The Walking Dead (Episode 3.16 “Welcome to the Tombs”)

Regardless of who’s been at the helm, The Walking Dead has always excelled at beginnings and endings. Frank Darabont gave us an unforgettable pilot and ended the first season with a literal bang as the CDC was blown to tiny pieces. The second season opened with our heroes on the run. They learned about the walkers’ tendency to herd and lost Sophia in the chaos that ensued.
Glen Mazzara took over in the second season and oversaw its finale, where the herd would find Herschel’s farm. After a torched barn, several people dead and Andrea on her own, the group was on the run once again. Mazzara’s final episode was tonight, as was Andrea’s. What we all assumed would be the final showdown between Rick and The Governor was full of surprises.
The episode, written by Mazzara, opens with The Governor torturing Milton.
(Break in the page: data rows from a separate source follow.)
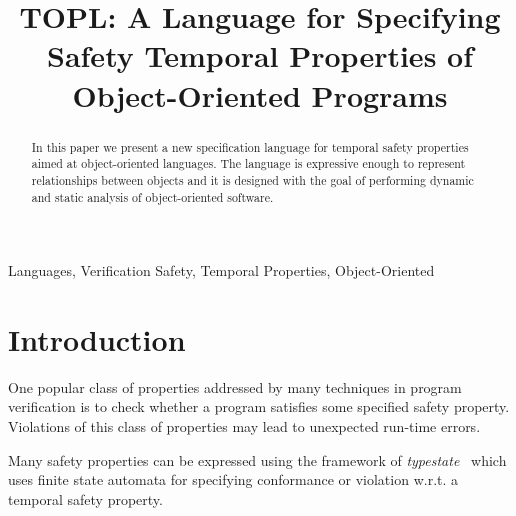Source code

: \documentclass[preprint]{sigplanconf} %
\title{TOPL: A Language for Specifying Safety Temporal Properties of Object-Oriented Programs}
\theoremstyle{definition}
\begin{document}
\maketitle

\begin{abstract} %
In this paper we present a new specification language for temporal safety properties aimed at object-oriented languages.
The language is expressive enough to represent relationships between objects and it is designed with the goal of performing dynamic and static analysis of object-oriented software.
\end{abstract}
\terms Languages, Verification
\keywords Safety, Temporal Properties, Object-Oriented

\section{Introduction} %
One popular class of properties addressed by many techniques in program verification is to check whether a program satisfies some specified safety property.  
Violations of this class of properties may lead to unexpected run-time errors.

Many safety properties can be expressed using the framework of {\em typestate}~\cite{strom1986} which uses finite state automata for specifying conformance or violation w.r.t. a temporal safety property.
\end{document}

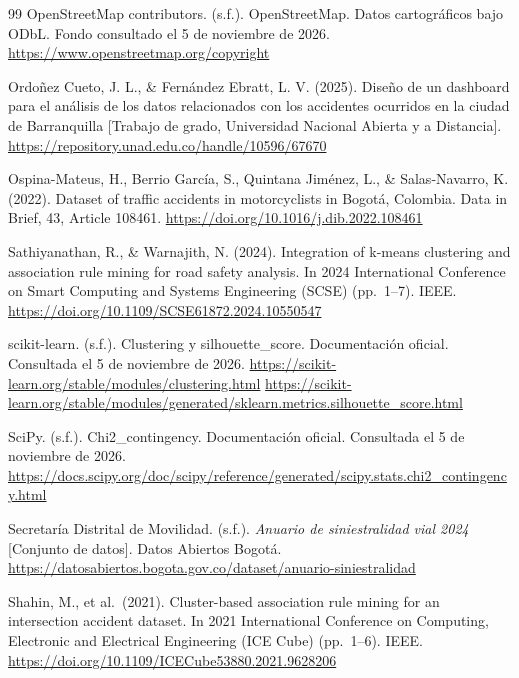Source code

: \documentclass[12pt,letterpaper]{article}
\begin{document}
\begin{thebibliography}{99}
OpenStreetMap contributors. (s.f.). OpenStreetMap. Datos cartográficos bajo ODbL.
Fondo consultado el 5 de noviembre de 2026.
\url{https://www.openstreetmap.org/copyright}

Ordoñez Cueto, J. L., \& Fernández Ebratt, L. V. (2025). Diseño de un
  dashboard para el análisis de los datos relacionados con los
  accidentes ocurridos en la ciudad de Barranquilla {[}Trabajo de grado,
  Universidad Nacional Abierta y a Distancia{]}.
  \url{https://repository.unad.edu.co/handle/10596/67670}

Ospina-Mateus, H., Berrio García, S., Quintana Jiménez, L., \&
  Salas-Navarro, K. (2022). Dataset of traffic accidents in
  motorcyclists in Bogotá, Colombia. Data in Brief, 43, Article 108461.
  \url{https://doi.org/10.1016/j.dib.2022.108461}

Sathiyanathan, R., \& Warnajith, N. (2024). Integration of k-means
  clustering and association rule mining for road safety analysis. In
  2024 International Conference on Smart Computing and Systems
  Engineering (SCSE) (pp.~1--7). IEEE.
  \url{https://doi.org/10.1109/SCSE61872.2024.10550547}

scikit-learn. (s.f.). Clustering y silhouette\_score. Documentación oficial.
Consultada el 5 de noviembre de 2026.
\url{https://scikit-learn.org/stable/modules/clustering.html}
\url{https://scikit-learn.org/stable/modules/generated/sklearn.metrics.silhouette_score.html}

SciPy. (s.f.). Chi2\_contingency. Documentación oficial. Consultada el 5 de noviembre de 2026.
\url{https://docs.scipy.org/doc/scipy/reference/generated/scipy.stats.chi2_contingency.html}

Secretaría Distrital de Movilidad. (s.f.). \emph{Anuario de siniestralidad vial 2024}
[Conjunto de datos]. Datos Abiertos Bogotá.
\url{https://datosabiertos.bogota.gov.co/dataset/anuario-siniestralidad}

Shahin, M., et al.~(2021). Cluster-based association rule mining for
  an intersection accident dataset. In 2021 International Conference on
  Computing, Electronic and Electrical Engineering (ICE Cube)
  (pp.~1--6). IEEE.
  \url{https://doi.org/10.1109/ICECube53880.2021.9628206}


\end{thebibliography}
\end{document}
His justification for who he’s become is the claim that if he’d turned into this earlier, his daughter would still be alive—scared of him, but alive. It’s the sign of a well-written character that he’s got a reason, at least in his own mind, to act as he does.
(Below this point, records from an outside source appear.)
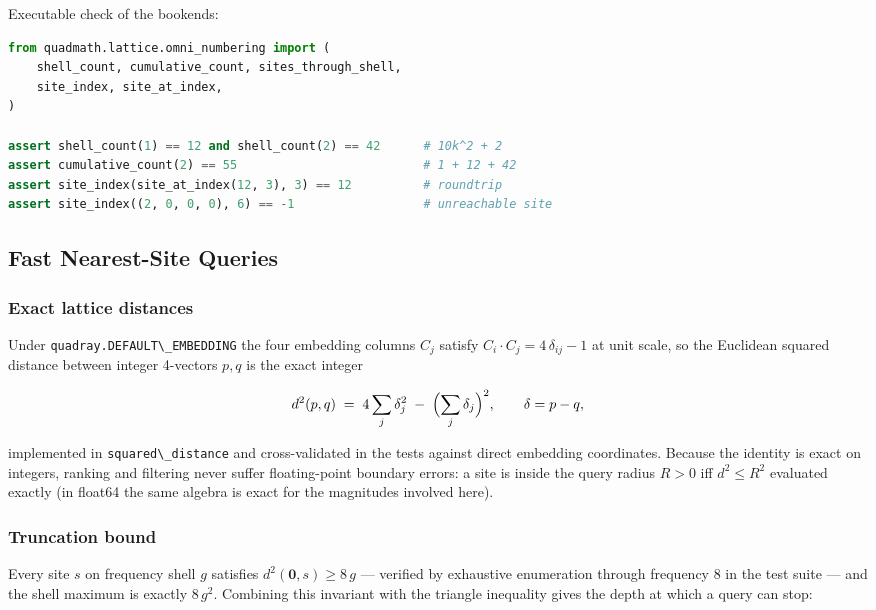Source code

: \documentclass[
  10pt,
]{article}
\newcommand{\passthrough}[1]{#1}
\begin{document}
Executable check of the bookends:

\begin{lstlisting}[language=Python]
from quadmath.lattice.omni_numbering import (
    shell_count, cumulative_count, sites_through_shell,
    site_index, site_at_index,
)

assert shell_count(1) == 12 and shell_count(2) == 42      # 10k^2 + 2
assert cumulative_count(2) == 55                          # 1 + 12 + 42
assert site_index(site_at_index(12, 3), 3) == 12          # roundtrip
assert site_index((2, 0, 0, 0), 6) == -1                  # unreachable site
\end{lstlisting}

\subsection{Fast Nearest-Site Queries}\label{fast-nearest-site-queries}

\subsubsection{Exact lattice distances}\label{exact-lattice-distances}

Under \passthrough{\lstinline!quadray.DEFAULT\_EMBEDDING!} the four
embedding columns \(C_j\) satisfy \(C_i \cdot C_j = 4\,\delta_{ij} - 1\)
at unit scale, so the Euclidean squared distance between integer
4-vectors \(p, q\) is the exact integer

\begin{equation}\label{eq:lattice-distance-identity}
d^{2}(p, q) \;=\; 4 \sum_{j} \delta_j^{2} \;-\; \Bigl(\sum_{j} \delta_j\Bigr)^{2},
\qquad \delta = p - q,
\end{equation}

implemented in \passthrough{\lstinline!squared\_distance!} and
cross-validated in the tests against direct embedding coordinates.
Because the identity is exact on integers, ranking and filtering never
suffer floating-point boundary errors: a site is inside the query radius
\(R > 0\) iff \(d^{2} \le R^{2}\) evaluated exactly (in float64 the same
algebra is exact for the magnitudes involved here).

\subsubsection{Truncation bound}\label{truncation-bound}

Every site \(s\) on frequency shell \(g\) satisfies
\(d^{2}(\mathbf{0}, s) \ge 8\,g\) --- verified by exhaustive enumeration
through frequency 8 in the test suite --- and the shell maximum is
exactly \(8\,g^{2}\). Combining this invariant with the triangle
inequality gives the depth at which a query can stop:
\end{document}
He puts a knife in Milton’s hand and tells him that he’s not leaving the room until he kills Andrea. Of course, he means for Milton to do it alive or undead, and Milton—trying to stab The Governor—inadvertently chooses the latter. Milton, the weak, frightened, brainy lackey, becomes a hero in the end. He owes The Governor his survival (on his own, he’d last about as long as Beth would). But he also sees how the man he knew as Philip would change. Milton chooses to help Andrea escape and drops a pair of pliers behind her chair to help her get free. There’s redemption, and a gruesome death, in the end.